WORK REQUEST: Within this material, how many lines have the string "dimensional" in them? The answer is a number, with nothing added.

RECORD EXCERPTS:
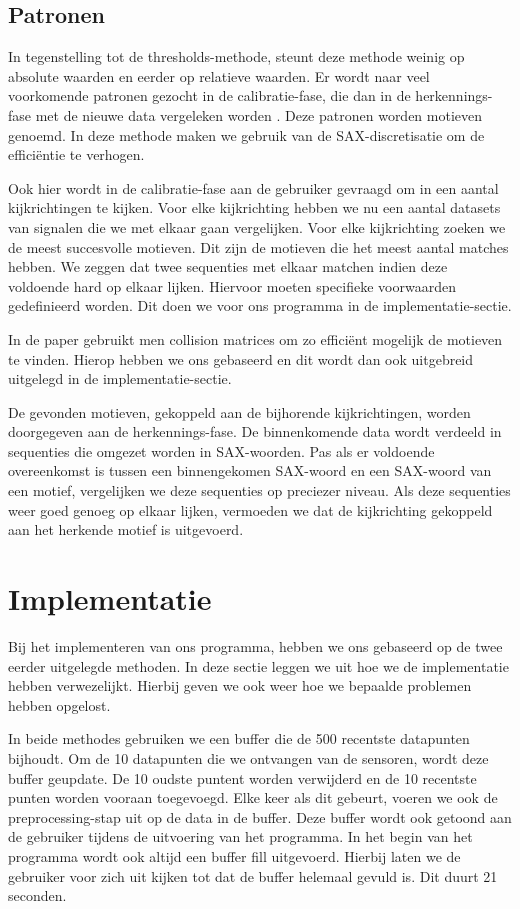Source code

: \documentclass{article}
\begin{document}
\subsection{Patronen}

In tegenstelling tot de thresholds-methode, steunt deze methode weinig op absolute waarden en eerder op relatieve waarden. Er wordt naar veel voorkomende patronen gezocht in de calibratie-fase, die dan in de herkennings-fase met de nieuwe data vergeleken worden \cite{motifs}. Deze patronen worden motieven genoemd. In deze methode maken we gebruik van de SAX-discretisatie om de efficiëntie te verhogen.

Ook hier wordt in de calibratie-fase aan de gebruiker gevraagd om in een aantal kijkrichtingen te kijken. Voor elke kijkrichting hebben we nu een aantal datasets van signalen die we met elkaar gaan vergelijken. Voor elke kijkrichting zoeken we de meest succesvolle motieven. Dit zijn de motieven die het meest aantal matches hebben. We zeggen dat twee sequenties met elkaar matchen indien deze voldoende hard op elkaar lijken. Hiervoor moeten specifieke voorwaarden gedefinieerd worden. Dit doen we voor ons programma in de implementatie-sectie.

In de paper \cite{motifs} gebruikt men collision matrices om zo efficiënt mogelijk de motieven te vinden. Hierop hebben we ons gebaseerd en dit wordt dan ook uitgebreid uitgelegd in de implementatie-sectie.

De gevonden motieven, gekoppeld aan de bijhorende kijkrichtingen, worden doorgegeven aan de herkennings-fase. De binnenkomende data wordt verdeeld in sequenties die omgezet worden in SAX-woorden. Pas als er voldoende overeenkomst is tussen een binnengekomen SAX-woord en een SAX-woord van een motief, vergelijken we deze sequenties op preciezer niveau. Als deze sequenties weer goed genoeg op elkaar lijken, vermoeden we dat de kijkrichting gekoppeld aan het herkende motief is uitgevoerd.

\section{Implementatie}

Bij het implementeren van ons programma, hebben we ons gebaseerd op de twee eerder uitgelegde methoden. In deze sectie leggen we uit hoe we de implementatie hebben verwezelijkt. Hierbij geven we ook weer hoe we bepaalde problemen hebben opgelost.

In beide methodes gebruiken we een buffer die de 500 recentste datapunten bijhoudt. Om de 10 datapunten die we ontvangen van de sensoren, wordt deze buffer geupdate. De 10 oudste puntent worden verwijderd en de 10 recentste punten worden vooraan toegevoegd. Elke keer als dit gebeurt, voeren we ook de preprocessing-stap uit op de data in de buffer. Deze buffer wordt ook getoond aan de gebruiker tijdens de uitvoering van het programma. In het begin van het programma wordt ook altijd een buffer fill uitgevoerd. Hierbij laten we de gebruiker voor zich uit kijken tot dat de buffer helemaal gevuld is. Dit duurt 21 seconden.
\end{document}
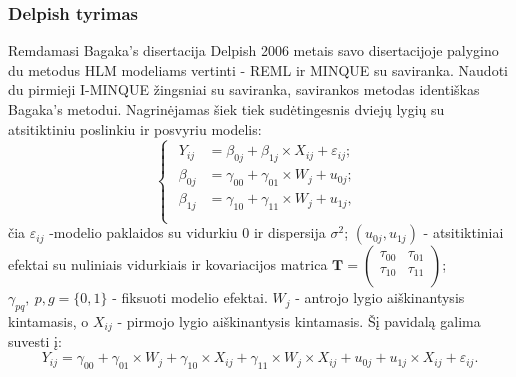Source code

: \documentclass[11pt,a4paper]{article}
\begin{document}
\subsubsection{Delpish tyrimas}\label{subsubsec:dminque}

\indent Remdamasi Bagaka's disertacija Delpish 2006 metais savo disertacijoje\cite{delpish} palygino du metodus HLM modeliams vertinti - REML ir MINQUE su saviranka. Naudoti du pirmieji I-MINQUE žingsniai su saviranka, savirankos metodas identiškas Bagaka's metodui. Nagrinėjamas šiek tiek sudėtingesnis dviejų lygių su atsitiktiniu poslinkiu ir posvyriu modelis:
\begin{equation*} \label{eq:2lvldelpish}
\left\{
\begin{array}{l}
\begin{split}
Y_{ij} &= \beta_{0j}+ \beta_{1j}\times X_{ij}+\varepsilon_{ij}; \\
\beta_{0j} &= \gamma_{00} +\gamma_{01}\times W_{j}+u_{0j};\\
\beta_{1j} &= \gamma_{10} +\gamma_{11}\times W_{j}+u_{1j},\\
\end{split}
\end{array} \right.
\end{equation*}
čia $\varepsilon_{ij}$ -modelio paklaidos su vidurkiu $0$ ir dispersija $\sigma^2$; $\left(u_{0j}, u_{1j}\right)$ - atsitiktiniai efektai su nuliniais vidurkiais ir kovariacijos matrica $\mathbf{T}=\begin{pmatrix}
\tau_{00} & \tau_{01} \\
\tau_{10} & \tau_{11} \\
\end{pmatrix}$; $\gamma_{pq},\ p,g = \{0,1\}$ - fiksuoti modelio efektai. $W_j$ - antrojo lygio aiškinantysis kintamasis, o $X_{ij}$ - pirmojo lygio aiškinantysis kintamasis. Šį pavidalą galima suvesti į:
\begin{equation*} \label{eq:deq}
Y_{ij} = \gamma_{00} +\gamma_{01}\times W_{j}+ \gamma_{10}\times X_{ij}+\gamma_{11}\times W_{j}\times X_{ij}+u_{0j}+u_{1j}\times X_{ij}+\varepsilon_{ij}.
\end{equation*}
\end{document}
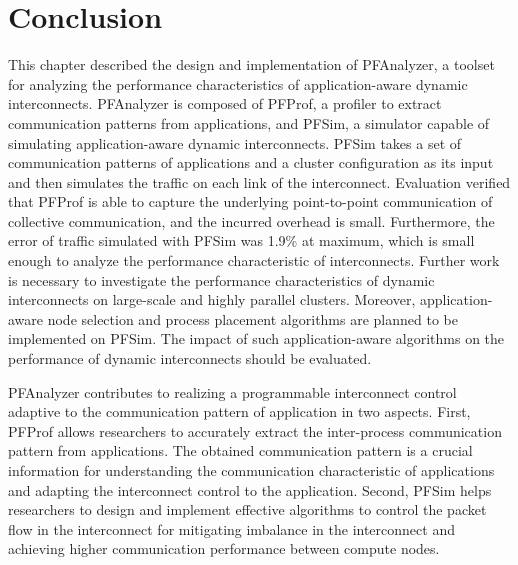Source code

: \section{Conclusion}\label{sec:ii-conclusion}

This chapter described the design and implementation of PFAnalyzer, a
toolset for analyzing the performance characteristics of
application-aware dynamic interconnects. PFAnalyzer is composed of
PFProf, a profiler to extract communication patterns from applications,
and PFSim, a simulator capable of simulating application-aware dynamic
interconnects. PFSim takes a set of communication patterns of
applications and a cluster configuration as its input and then simulates
the traffic on each link of the interconnect. Evaluation verified that PFProf
is able to capture the underlying point-to-point communication of collective
communication, and the incurred overhead is small. Furthermore, the error
of traffic simulated with PFSim was 1.9\% at maximum, which is small enough to
analyze the performance characteristic of interconnects. Further work is
necessary to investigate the performance characteristics of dynamic
interconnects on large-scale and highly parallel clusters. Moreover,
application-aware node selection and process placement algorithms are planned
to be implemented on PFSim. The impact of such application-aware algorithms on
the performance of dynamic interconnects should be evaluated.

PFAnalyzer contributes to realizing a programmable interconnect control
adaptive to the communication pattern of application in two aspects. First,
PFProf allows researchers to accurately extract the inter-process
communication pattern from applications. The obtained communication pattern is
a crucial information for understanding the communication characteristic of
applications and adapting the interconnect control to the application. Second,
PFSim helps researchers to design and implement effective algorithms to
control the packet flow in the interconnect for mitigating imbalance in the
interconnect and achieving higher communication performance between compute
nodes.
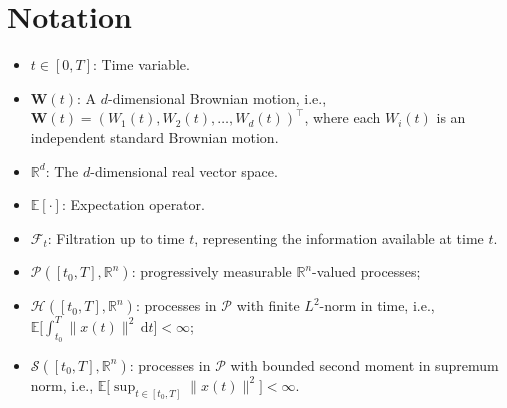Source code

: \section*{Notation}

\begin{itemize}
  \item \( t \in [0,T] \): Time variable.
  \item \( \bm{W}(t) \): A \( d \)-dimensional Brownian motion, i.e., \( \bm{W}(t) = (W_1(t), W_2(t), \dots, W_d(t))^\top \), where each \( W_i(t) \) is an independent standard Brownian motion.
  \item \( \mathbb{R}^d \): The \( d \)-dimensional real vector space.
  \item \( \mathbb{E}[\cdot] \): Expectation operator.
  \item \( \mathcal{F}_t \): Filtration up to time \( t \), representing the information available at time \( t \).
  \item $\mathcal{P}([t_0, T], \mathbb{R}^n)$: progressively measurable $\mathbb{R}^n$-valued processes;
  \item $\mathcal{H}([t_0, T], \mathbb{R}^n)$: processes in $\mathcal{P}$ with finite $L^2$-norm in time, i.e., $\mathbb{E}\big[ \int_{t_0}^T \|x(t)\|^2 \, \mathrm{d}t \big] < \infty$;
  \item $\mathcal{S}([t_0, T], \mathbb{R}^n)$: processes in $\mathcal{P}$ with bounded second moment in supremum norm, i.e., $\mathbb{E}\big[ \sup_{t \in [t_0, T]} \|x(t)\|^2 \big] < \infty$.
\end{itemize}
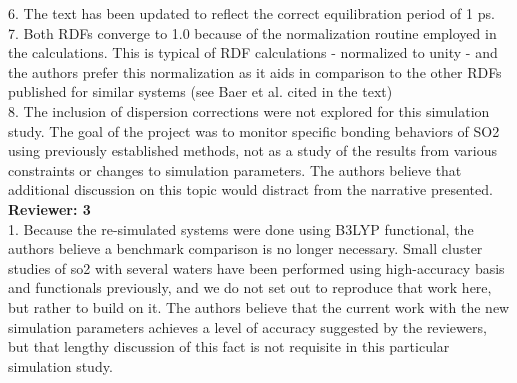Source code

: \documentclass{article}
\begin{document}
6. The text has been updated to reflect the correct equilibration period of 1 ps.
\\

7. Both RDFs converge to 1.0 because of the normalization routine employed in the calculations. This is typical of RDF calculations - normalized to unity - and the authors prefer this normalization as it aids in comparison to the other RDFs published for similar systems (see Baer et al. cited in the text)
	\\

8. The inclusion of dispersion corrections were not explored for this simulation study. The goal of the project was to monitor specific bonding behaviors of SO2 using previously established methods, not as a study of the results from various constraints or changes to simulation parameters. The authors believe that additional discussion on this topic would distract from the narrative presented.
\\


\textbf{Reviewer: 3} \\

1. Because the re-simulated systems were done using B3LYP functional, the authors believe a benchmark comparison is no longer necessary. Small cluster studies of so2 with several waters have been performed using high-accuracy basis and functionals previously, and we do not set out to reproduce that work here, but rather to build on it. The authors believe that the current work with the new simulation parameters achieves a level of accuracy suggested by the reviewers, but that lengthy discussion of this fact is not requisite in this particular simulation study.
\\
\end{document}
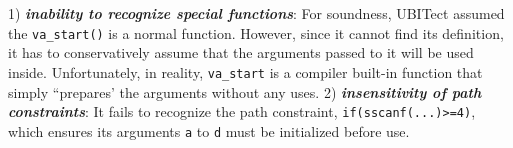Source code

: 1) \textbf{\textit{inability to recognize special functions}}: 
For soundness, UBITect assumed the \texttt{va\_start()} is a normal function. However, since it cannot find its definition, it has to conservatively assume that the arguments passed to it will be used inside.
Unfortunately, in reality, \texttt{va\_start} is a compiler built-in function that simply ``prepares' the arguments without any uses.
2) \textbf{\textit{insensitivity of path constraints}}: 
It fails to recognize the path constraint, \ie \texttt{if(sscanf(...)>=4)}, which ensures its arguments \texttt{a} to \texttt{d} must be initialized before use. 









% 

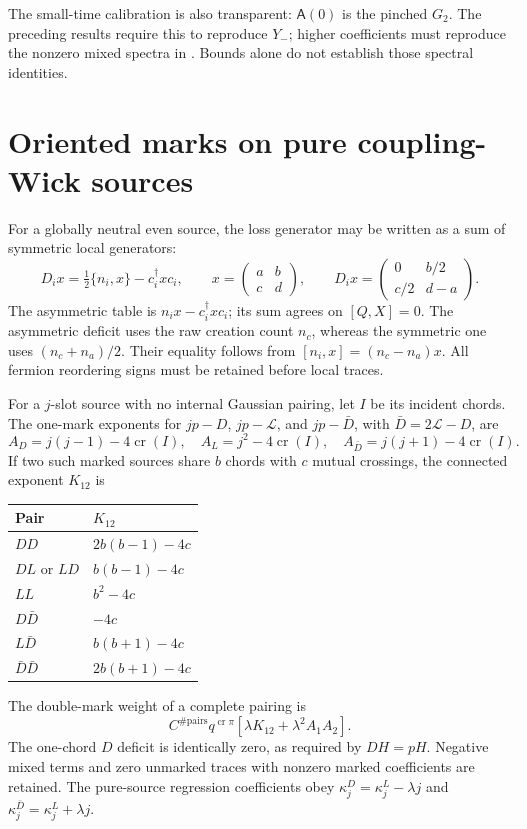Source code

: \documentclass[11pt]{article}
\newcommand{\LL}{\mathcal L}
\newcommand{\crs}{\operatorname{cr}}
\begin{document}
The small-time calibration is also transparent: $\mathsf A(0)$ is the
pinched $G_2$. The preceding results require this to reproduce $Y_-$;
higher coefficients must reproduce the nonzero mixed spectra in
\cite{Two}. Bounds alone do not establish those spectral identities.

\newpage
\section{Oriented marks on pure coupling-Wick sources}
For a globally neutral even source, the loss generator may be written
as a sum of symmetric local generators:
\begin{equation}
 D_i x=\tfrac12\{n_i,x\}-c_i^\dagger xc_i,
 \qquad x=\begin{pmatrix}a&b\\c&d\end{pmatrix},\qquad
 D_i x=\begin{pmatrix}0&b/2\\c/2&d-a\end{pmatrix}.\label{eq:localD}
\end{equation}
The asymmetric table is $n_ix-c_i^\dagger xc_i$; its sum agrees
on $[Q,X]=0$. The asymmetric deficit uses the raw creation count
$n_c$, whereas the symmetric one uses $(n_c+n_a)/2$.
Their equality follows from $[n_i,x]=(n_c-n_a)x$.
All fermion reordering signs must be retained before local traces.

For a $j$-slot source with no internal Gaussian pairing, let $I$ be
its incident chords. The one-mark exponents for $jp-D$, $jp-\LL$,
and $jp-\bar D$, with $\bar D=2\LL-D$, are
\begin{equation}
 A_D=j(j-1)-4\crs(I),\quad
 A_L=j^2-4\crs(I),\quad
 A_{\bar D}=j(j+1)-4\crs(I).\label{eq:pure}
\end{equation}
If two such marked sources share $b$ chords with $c$ mutual crossings,
the connected exponent $K_{12}$ is
\begin{center}
\begin{tabular}{ll}
\toprule Pair & $K_{12}$\\\midrule
$DD$ & $2b(b-1)-4c$\\
$DL$ or $LD$ & $b(b-1)-4c$\\
$LL$ & $b^2-4c$\\
$D\bar D$ & $-4c$\\
$L\bar D$ & $b(b+1)-4c$\\
$\bar D\bar D$ & $2b(b+1)-4c$\\\bottomrule
\end{tabular}
\end{center}
The double-mark weight of a complete pairing is
\begin{equation}
 C^{\#\mathrm{pairs}}q^{\crs\pi}
       [\lambda K_{12}+\lambda^2A_1A_2].\label{eq:pureweight}
\end{equation}
The one-chord $D$ deficit is identically zero, as required by $DH=pH$.
Negative mixed terms and zero unmarked traces with nonzero marked
coefficients are retained. The pure-source regression coefficients
obey $\kappa_j^D=\kappa_j^L-\lambda j$ and
$\kappa_j^{\bar D}=\kappa_j^L+\lambda j$.
\end{document}
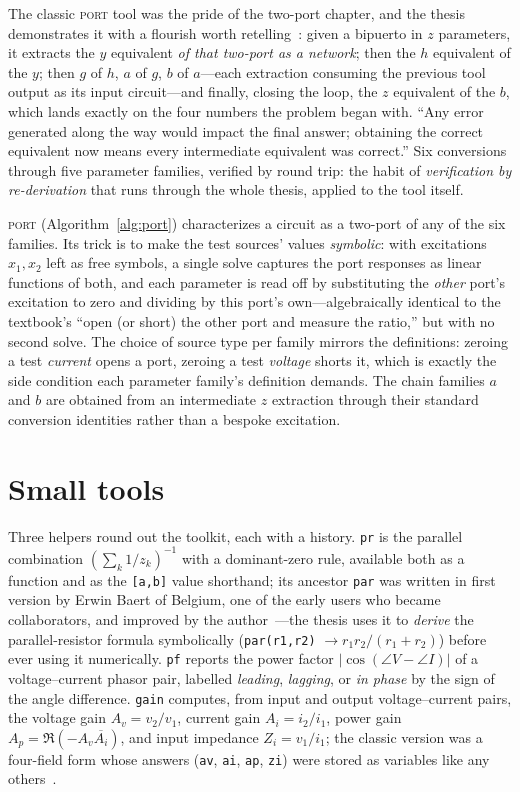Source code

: \documentclass[11pt,oneside]{report}
\newcommand{\kw}[1]{\textsc{#1}}
\newcommand{\code}[1]{\texttt{#1}}
\begin{document}
The classic \kw{port} tool was the pride of the two-port chapter,
and the thesis demonstrates it with a flourish worth
retelling~\cite[\S7.6--7.7]{thesis2000}: given a bipuerto in $z$
parameters, it extracts the $y$ equivalent \emph{of that two-port as
a network}; then the $h$ equivalent of the $y$; then $g$ of $h$, $a$
of $g$, $b$ of $a$---each extraction consuming the previous tool
output as its input circuit---and finally, closing the loop, the $z$
equivalent of the $b$, which lands exactly on the four numbers the
problem began with. ``Any error generated along the way would impact
the final answer; obtaining the correct equivalent now means every
intermediate equivalent was correct.'' Six conversions through five
parameter families, verified by round trip: the habit of
\emph{verification by re-derivation} that runs through the whole
thesis, applied to the tool itself.

\kw{port} (Algorithm~\ref{alg:port}) characterizes a circuit as a
two-port of any of the six families. Its trick is to make the test
sources' values \emph{symbolic}: with excitations $x_1, x_2$ left as
free symbols, a single solve captures the port responses as linear
functions of both, and each parameter is read off by substituting the
\emph{other} port's excitation to zero and dividing by this port's
own---algebraically identical to the textbook's ``open (or short) the
other port and measure the ratio,'' but with no second solve. The
choice of source type per family mirrors the definitions: zeroing a
test \emph{current} opens a port, zeroing a test \emph{voltage} shorts
it, which is exactly the side condition each parameter family's
definition demands. The chain families $a$ and $b$ are obtained from
an intermediate $z$ extraction through their standard conversion
identities rather than a bespoke excitation.

\section{Small tools}
\label{sec:smalltools}

Three helpers round out the toolkit, each with a history. \code{pr}
is the parallel combination $(\sum_k 1/z_k)^{-1}$ with a
dominant-zero rule, available both as a function and as the
\code{[a,b]} value shorthand; its ancestor \code{par} was written in
first version by Erwin Baert of Belgium, one of the early users who
became collaborators, and improved by the
author~\cite[\S5.4]{thesis2000}---the thesis uses it to
\emph{derive} the parallel-resistor formula symbolically
(\code{par(r1,r2)} $\to r_1 r_2/(r_1+r_2)$) before ever using it
numerically. \code{pf} reports the power factor
$|\cos(\angle V - \angle I)|$ of a voltage--current phasor pair,
labelled \emph{leading}, \emph{lagging}, or \emph{in phase} by the
sign of the angle difference. \code{gain} computes, from input and
output voltage--current pairs, the voltage gain $A_v = v_2/v_1$,
current gain $A_i = i_2/i_1$, power gain
$A_p = \Re(-A_v \overline{A_i})$, and input impedance
$Z_i = v_1/i_1$; the classic version was a four-field form whose
answers (\code{av}, \code{ai}, \code{ap}, \code{zi}) were stored as
variables like any others~\cite[\S7.4]{thesis2000}.
\end{document}
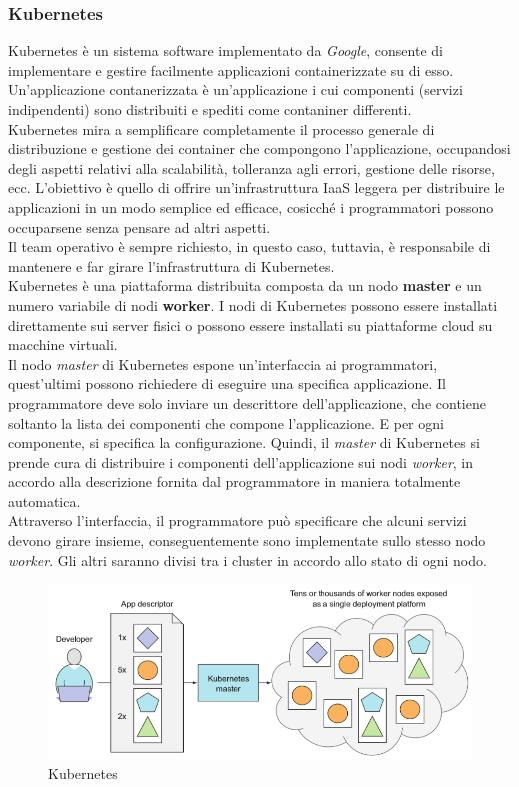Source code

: \documentclass{article}
\begin{document}
\subsubsection{Kubernetes}
Kubernetes è un sistema software implementato da \textit{Google}, consente di implementare e gestire facilmente applicazioni containerizzate su di esso. \\ Un'applicazione contanerizzata è un'applicazione i cui componenti (servizi indipendenti) sono distribuiti e spediti come contaniner differenti. \\
Kubernetes mira a semplificare completamente il processo generale di distribuzione e gestione dei container che compongono l'applicazione, occupandosi degli aspetti relativi alla scalabilità, tolleranza agli errori, gestione delle risorse, ecc. L'obiettivo è quello di offrire un'infrastruttura IaaS leggera per distribuire le applicazioni in un modo semplice ed efficace, cosicché i programmatori possono occuparsene senza pensare ad altri aspetti. \\ 
Il team operativo è sempre richiesto, in questo caso, tuttavia, è responsabile di mantenere e far girare l'infrastruttura di Kubernetes. \\
Kubernetes è una piattaforma distribuita composta da un nodo \textbf{master} e un numero variabile di nodi \textbf{worker}. I nodi di Kubernetes possono essere installati direttamente sui server fisici o possono essere installati su piattaforme cloud su macchine virtuali. \\
Il nodo \textit{master} di Kubernetes espone un'interfaccia ai programmatori, quest'ultimi possono richiedere di eseguire una specifica applicazione. Il programmatore deve solo inviare un descrittore dell'applicazione, che contiene soltanto la lista dei componenti che compone l'applicazione. E per ogni componente, si specifica la configurazione. Quindi, il \textit{master} di Kubernetes si prende cura di distribuire i componenti dell'applicazione sui nodi \textit{worker}, in accordo alla descrizione fornita dal programmatore in maniera totalmente automatica. \\
Attraverso l'interfaccia, il programmatore può specificare che alcuni servizi devono girare insieme, conseguentemente sono implementate sullo stesso nodo \textit{worker}. Gli altri saranno divisi tra i cluster in accordo allo stato di ogni nodo. 
\begin{figure}[H]
    \centering
    \includegraphics[scale=0.4]{img/kubernetes.png}
    \caption{Kubernetes}
\end{figure}\noindent
\end{document}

TASK RESULT: 2